## WORK TASK
Reproduce every record verbatim but drop the pictures.

## SUPPLIED RECORDS

⟨

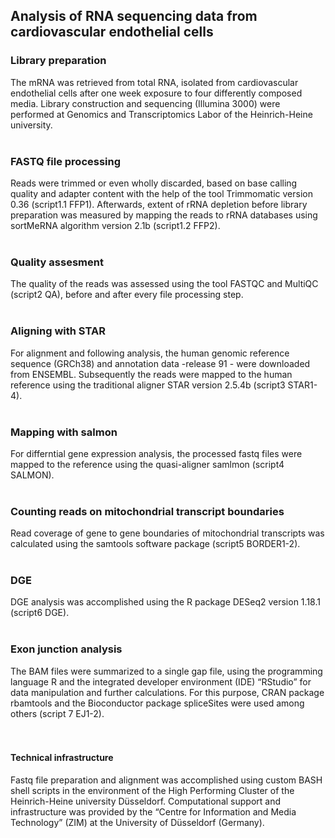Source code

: ## Analysis of RNA sequencing data from cardiovascular endothelial cells

### Library preparation
The mRNA was retrieved from total RNA, isolated from cardiovascular endothelial cells after one week exposure to four differently composed media. Library construction and sequencing (Illumina 3000) were performed at Genomics and Transcriptomics Labor of the Heinrich-Heine university. 
<br />
<br />

### FASTQ file processing
Reads were trimmed or even wholly discarded, based on base calling quality and adapter content with the help of the tool Trimmomatic version 0.36 (script1.1 FFP1). Afterwards, extent of rRNA depletion before library preparation was measured by mapping the reads to rRNA databases using sortMeRNA algorithm version 2.1b (script1.2 FFP2). 
<br />
<br />

### Quality assesment
The quality of the reads was assessed using the tool FASTQC and MultiQC (script2 QA), before and after every file processing step.
<br />
<br />

### Aligning with STAR
For alignment and following analysis, the human genomic reference sequence (GRCh38) and annotation data -release 91 - were downloaded from ENSEMBL. Subsequently the reads were mapped to the human reference using the traditional aligner STAR version 2.5.4b (script3 STAR1-4).
<br />
<br />

### Mapping with salmon
For differntial gene expression analysis, the processed fastq files were mapped to the reference using the quasi-aligner samlmon (script4 SALMON).
<br />
<br />


### Counting reads on mitochondrial transcript boundaries
Read coverage of gene to gene boundaries of mitochondrial transcripts was calculated using the samtools software package (script5 BORDER1-2). 
<br />
<br />

### DGE
DGE analysis was accomplished using the R package DESeq2 version 1.18.1 (script6 DGE). 
<br />
<br />


### Exon junction analysis
The BAM files were summarized to a single gap file, using the programming language R and the integrated developer environment (IDE) “RStudio” for data manipulation and further calculations. For this purpose, CRAN package rbamtools and the Bioconductor package spliceSites were used among others (script 7 EJ1-2). 
<br />
<br />
<br />

#### Technical infrastructure
Fastq file preparation and alignment was accomplished using custom BASH shell scripts in the environment of the High Performing Cluster of the Heinrich-Heine university Düsseldorf. Computational support and infrastructure was provided by the “Centre for Information and Media Technology” (ZIM) at the University of Düsseldorf (Germany).

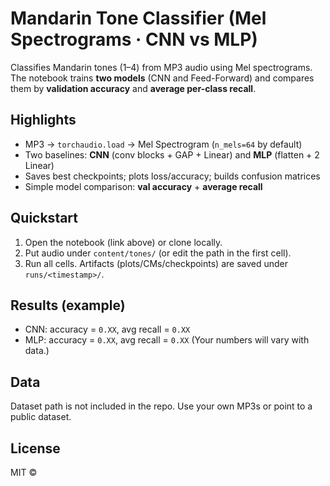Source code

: # Mandarin Tone Classifier (Mel Spectrograms · CNN vs MLP)

Classifies Mandarin tones (1–4) from MP3 audio using Mel spectrograms.
The notebook trains **two models** (CNN and Feed-Forward) and compares them by **validation accuracy** and **average per-class recall**.

## Highlights
- MP3 → `torchaudio.load` → Mel Spectrogram (`n_mels=64` by default)
- Two baselines: **CNN** (conv blocks + GAP + Linear) and **MLP** (flatten + 2 Linear)
- Saves best checkpoints; plots loss/accuracy; builds confusion matrices
- Simple model comparison: **val accuracy** + **average recall**

## Quickstart
1. Open the notebook (link above) or clone locally.
2. Put audio under `content/tones/` (or edit the path in the first cell).
3. Run all cells. Artifacts (plots/CMs/checkpoints) are saved under `runs/<timestamp>/`.

## Results (example)
- CNN: accuracy = `0.XX`, avg recall = `0.XX`
- MLP: accuracy = `0.XX`, avg recall = `0.XX`
(Your numbers will vary with data.)

## Data
Dataset path is not included in the repo. Use your own MP3s or point to a public dataset.

## License
MIT © <Your Name>
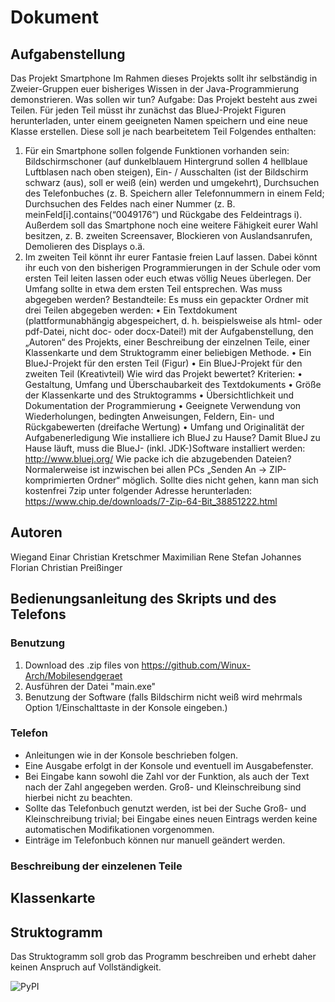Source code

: # Dokument
## Aufgabenstellung 
Das Projekt Smartphone
Im Rahmen dieses Projekts sollt ihr selbständig in Zweier-Gruppen euer
bisheriges Wissen in der Java-Programmierung demonstrieren.
Was sollen wir tun? Aufgabe:
Das Projekt besteht aus zwei Teilen. Für jeden Teil müsst ihr
zunächst das BlueJ-Projekt Figuren herunterladen, unter einem
geeigneten Namen speichern und eine neue Klasse erstellen. Diese soll
je nach bearbeitetem Teil Folgendes enthalten:
1. Für ein Smartphone sollen folgende Funktionen vorhanden sein:
Bildschirmschoner (auf dunkelblauem Hintergrund sollen 4
hellblaue Luftblasen nach oben steigen), Ein- / Ausschalten (ist der
Bildschirm schwarz (aus), soll er weiß (ein) werden und umgekehrt),
Durchsuchen des Telefonbuches (z. B. Speichern aller Telefonnummern in
einem Feld; Durchsuchen des Feldes nach einer Nummer (z. B.
meinFeld[i].contains(“0049176“) und Rückgabe des Feldeintrags i). Außerdem
soll das Smartphone noch eine weitere Fähigkeit eurer Wahl besitzen, z. B.
zweiten Screensaver, Blockieren von Auslandsanrufen, Demolieren des
Displays o.ä.
2. Im zweiten Teil könnt ihr eurer Fantasie freien Lauf lassen. Dabei könnt ihr
euch von den bisherigen Programmierungen in der Schule oder vom ersten
Teil leiten lassen oder euch etwas völlig Neues überlegen. Der Umfang sollte
in etwa dem ersten Teil entsprechen.
Was muss abgegeben werden? Bestandteile:
Es muss ein gepackter Ordner mit drei Teilen abgegeben werden:
• Ein Textdokument (plattformunabhängig abgespeichert, d. h. beispielsweise
als html- oder pdf-Datei, nicht doc- oder docx-Datei!) mit der
Aufgabenstellung, den „Autoren“ des Projekts, einer Beschreibung der
einzelnen Teile, einer Klassenkarte und dem Struktogramm einer beliebigen
Methode.
• Ein BlueJ-Projekt für den ersten Teil (Figur)
• Ein BlueJ-Projekt für den zweiten Teil (Kreativteil)
Wie wird das Projekt bewertet? Kriterien:
• Gestaltung, Umfang und Überschaubarkeit des Textdokuments
• Größe der Klassenkarte und des Struktogramms
• Übersichtlichkeit und Dokumentation der Programmierung
• Geeignete Verwendung von Wiederholungen, bedingten Anweisungen, Feldern,
Ein- und Rückgabewerten (dreifache Wertung)
• Umfang und Originalität der Aufgabenerledigung
Wie installiere ich BlueJ zu Hause?
Damit BlueJ zu Hause läuft, muss die BlueJ- (inkl. JDK-)Software installiert
werden: http://www.bluej.org/
Wie packe ich die abzugebenden Dateien?
Normalerweise ist inzwischen bei allen PCs „Senden An -> ZIP-komprimierten
Ordner“ möglich.
Sollte dies nicht gehen, kann man sich kostenfrei 7zip unter folgender Adresse
herunterladen:
https://www.chip.de/downloads/7-Zip-64-Bit_38851222.html

## Autoren
Wiegand Einar Christian Kretschmer
Maximilian Rene Stefan
Johannes Florian Christian Preißinger
## Bedienungsanleitung des Skripts und des Telefons

### Benutzung
1. Download des .zip files von https://github.com/Winux-Arch/Mobilesendgeraet
2. Ausführen der Datei "main.exe"
3. Benutzung der Software (falls Bildschirm nicht weiß wird mehrmals Option 1/Einschalttaste in der Konsole eingeben.)

### Telefon
- Anleitungen wie in der Konsole beschrieben folgen.
- Eine Ausgabe erfolgt in der Konsole und eventuell im Ausgabefenster.
- Bei Eingabe kann sowohl die Zahl vor der Funktion, als auch der Text nach der Zahl angegeben werden. Groß- und Kleinschreibung sind hierbei nicht zu beachten.
- Sollte das Telefonbuch genutzt werden, ist bei der Suche Groß- und Kleinschreibung trivial; bei Eingabe eines neuen Eintrags werden keine automatischen Modifikationen vorgenommen.
- Einträge im Telefonbuch können nur manuell geändert werden.

### Beschreibung der einzelenen Teile

## Klassenkarte

## Struktogramm
Das Struktogramm soll grob das Programm beschreiben und erhebt daher keinen Anspruch auf Vollständigkeit.


![PyPI](https://img.shields.io/pypi/v/pygame?logo=python)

⟩

## ANSWER TO THIS TASK
Source code

: ## Analysis of RNA sequencing data from cardiovascular endothelial cells

### Library preparation
The mRNA was retrieved from total RNA, isolated from cardiovascular endothelial cells after one week exposure to four differently composed media. Library construction and sequencing (Illumina 3000) were performed at Genomics and Transcriptomics Labor of the Heinrich-Heine university. 
<br />
<br />

### FASTQ file processing
Reads were trimmed or even wholly discarded, based on base calling quality and adapter content with the help of the tool Trimmomatic version 0.36 (script1.1 FFP1). Afterwards, extent of rRNA depletion before library preparation was measured by mapping the reads to rRNA databases using sortMeRNA algorithm version 2.1b (script1.2 FFP2). 
<br />
<br />

### Quality assesment
The quality of the reads was assessed using the tool FASTQC and MultiQC (script2 QA), before and after every file processing step.
<br />
<br />

### Aligning with STAR
For alignment and following analysis, the human genomic reference sequence (GRCh38) and annotation data -release 91 - were downloaded from ENSEMBL. Subsequently the reads were mapped to the human reference using the traditional aligner STAR version 2.5.4b (script3 STAR1-4).
<br />
<br />

### Mapping with salmon
For differntial gene expression analysis, the processed fastq files were mapped to the reference using the quasi-aligner samlmon (script4 SALMON).
<br />
<br />


### Counting reads on mitochondrial transcript boundaries
Read coverage of gene to gene boundaries of mitochondrial transcripts was calculated using the samtools software package (script5 BORDER1-2). 
<br />
<br />

### DGE
DGE analysis was accomplished using the R package DESeq2 version 1.18.1 (script6 DGE). 
<br />
<br />


### Exon junction analysis
The BAM files were summarized to a single gap file, using the programming language R and the integrated developer environment (IDE) “RStudio” for data manipulation and further calculations. For this purpose, CRAN package rbamtools and the Bioconductor package spliceSites were used among others (script 7 EJ1-2). 
<br />
<br />
<br />

#### Technical infrastructure
Fastq file preparation and alignment was accomplished using custom BASH shell scripts in the environment of the High Performing Cluster of the Heinrich-Heine university Düsseldorf. Computational support and infrastructure was provided by the “Centre for Information and Media Technology” (ZIM) at the University of Düsseldorf (Germany).

Source code

: # Mandarin Tone Classifier (Mel Spectrograms · CNN vs MLP)

Classifies Mandarin tones (1–4) from MP3 audio using Mel spectrograms.
The notebook trains **two models** (CNN and Feed-Forward) and compares them by **validation accuracy** and **average per-class recall**.

## Highlights
- MP3 → `torchaudio.load` → Mel Spectrogram (`n_mels=64` by default)
- Two baselines: **CNN** (conv blocks + GAP + Linear) and **MLP** (flatten + 2 Linear)
- Saves best checkpoints; plots loss/accuracy; builds confusion matrices
- Simple model comparison: **val accuracy** + **average recall**

## Quickstart
1. Open the notebook (link above) or clone locally.
2. Put audio under `content/tones/` (or edit the path in the first cell).
3. Run all cells. Artifacts (plots/CMs/checkpoints) are saved under `runs/<timestamp>/`.

## Results (example)
- CNN: accuracy = `0.XX`, avg recall = `0.XX`
- MLP: accuracy = `0.XX`, avg recall = `0.XX`
(Your numbers will vary with data.)

## Data
Dataset path is not included in the repo. Use your own MP3s or point to a public dataset.

## License
MIT © <Your Name>
Source code

: # Dokument
## Aufgabenstellung 
Das Projekt Smartphone
Im Rahmen dieses Projekts sollt ihr selbständig in Zweier-Gruppen euer
bisheriges Wissen in der Java-Programmierung demonstrieren.
Was sollen wir tun? Aufgabe:
Das Projekt besteht aus zwei Teilen. Für jeden Teil müsst ihr
zunächst das BlueJ-Projekt Figuren herunterladen, unter einem
geeigneten Namen speichern und eine neue Klasse erstellen. Diese soll
je nach bearbeitetem Teil Folgendes enthalten:
1. Für ein Smartphone sollen folgende Funktionen vorhanden sein:
Bildschirmschoner (auf dunkelblauem Hintergrund sollen 4
hellblaue Luftblasen nach oben steigen), Ein- / Ausschalten (ist der
Bildschirm schwarz (aus), soll er weiß (ein) werden und umgekehrt),
Durchsuchen des Telefonbuches (z. B. Speichern aller Telefonnummern in
einem Feld; Durchsuchen des Feldes nach einer Nummer (z. B.
meinFeld[i].contains(“0049176“) und Rückgabe des Feldeintrags i). Außerdem
soll das Smartphone noch eine weitere Fähigkeit eurer Wahl besitzen, z. B.
zweiten Screensaver, Blockieren von Auslandsanrufen, Demolieren des
Displays o.ä.
2. Im zweiten Teil könnt ihr eurer Fantasie freien Lauf lassen. Dabei könnt ihr
euch von den bisherigen Programmierungen in der Schule oder vom ersten
Teil leiten lassen oder euch etwas völlig Neues überlegen. Der Umfang sollte
in etwa dem ersten Teil entsprechen.
Was muss abgegeben werden? Bestandteile:
Es muss ein gepackter Ordner mit drei Teilen abgegeben werden:
• Ein Textdokument (plattformunabhängig abgespeichert, d. h. beispielsweise
als html- oder pdf-Datei, nicht doc- oder docx-Datei!) mit der
Aufgabenstellung, den „Autoren“ des Projekts, einer Beschreibung der
einzelnen Teile, einer Klassenkarte und dem Struktogramm einer beliebigen
Methode.
• Ein BlueJ-Projekt für den ersten Teil (Figur)
• Ein BlueJ-Projekt für den zweiten Teil (Kreativteil)
Wie wird das Projekt bewertet? Kriterien:
• Gestaltung, Umfang und Überschaubarkeit des Textdokuments
• Größe der Klassenkarte und des Struktogramms
• Übersichtlichkeit und Dokumentation der Programmierung
• Geeignete Verwendung von Wiederholungen, bedingten Anweisungen, Feldern,
Ein- und Rückgabewerten (dreifache Wertung)
• Umfang und Originalität der Aufgabenerledigung
Wie installiere ich BlueJ zu Hause?
Damit BlueJ zu Hause läuft, muss die BlueJ- (inkl. JDK-)Software installiert
werden: http://www.bluej.org/
Wie packe ich die abzugebenden Dateien?
Normalerweise ist inzwischen bei allen PCs „Senden An -> ZIP-komprimierten
Ordner“ möglich.
Sollte dies nicht gehen, kann man sich kostenfrei 7zip unter folgender Adresse
herunterladen:
https://www.chip.de/downloads/7-Zip-64-Bit_38851222.html

## Autoren
Wiegand Einar Christian Kretschmer
Maximilian Rene Stefan
Johannes Florian Christian Preißinger
## Bedienungsanleitung des Skripts und des Telefons

### Benutzung
1. Download des .zip files von https://github.com/Winux-Arch/Mobilesendgeraet
2. Ausführen der Datei "main.exe"
3. Benutzung der Software (falls Bildschirm nicht weiß wird mehrmals Option 1/Einschalttaste in der Konsole eingeben.)

### Telefon
- Anleitungen wie in der Konsole beschrieben folgen.
- Eine Ausgabe erfolgt in der Konsole und eventuell im Ausgabefenster.
- Bei Eingabe kann sowohl die Zahl vor der Funktion, als auch der Text nach der Zahl angegeben werden. Groß- und Kleinschreibung sind hierbei nicht zu beachten.
- Sollte das Telefonbuch genutzt werden, ist bei der Suche Groß- und Kleinschreibung trivial; bei Eingabe eines neuen Eintrags werden keine automatischen Modifikationen vorgenommen.
- Einträge im Telefonbuch können nur manuell geändert werden.

### Beschreibung der einzelenen Teile

## Klassenkarte

## Struktogramm
Das Struktogramm soll grob das Programm beschreiben und erhebt daher keinen Anspruch auf Vollständigkeit.


![PyPI](https://img.shields.io/pypi/v/pygame?logo=python)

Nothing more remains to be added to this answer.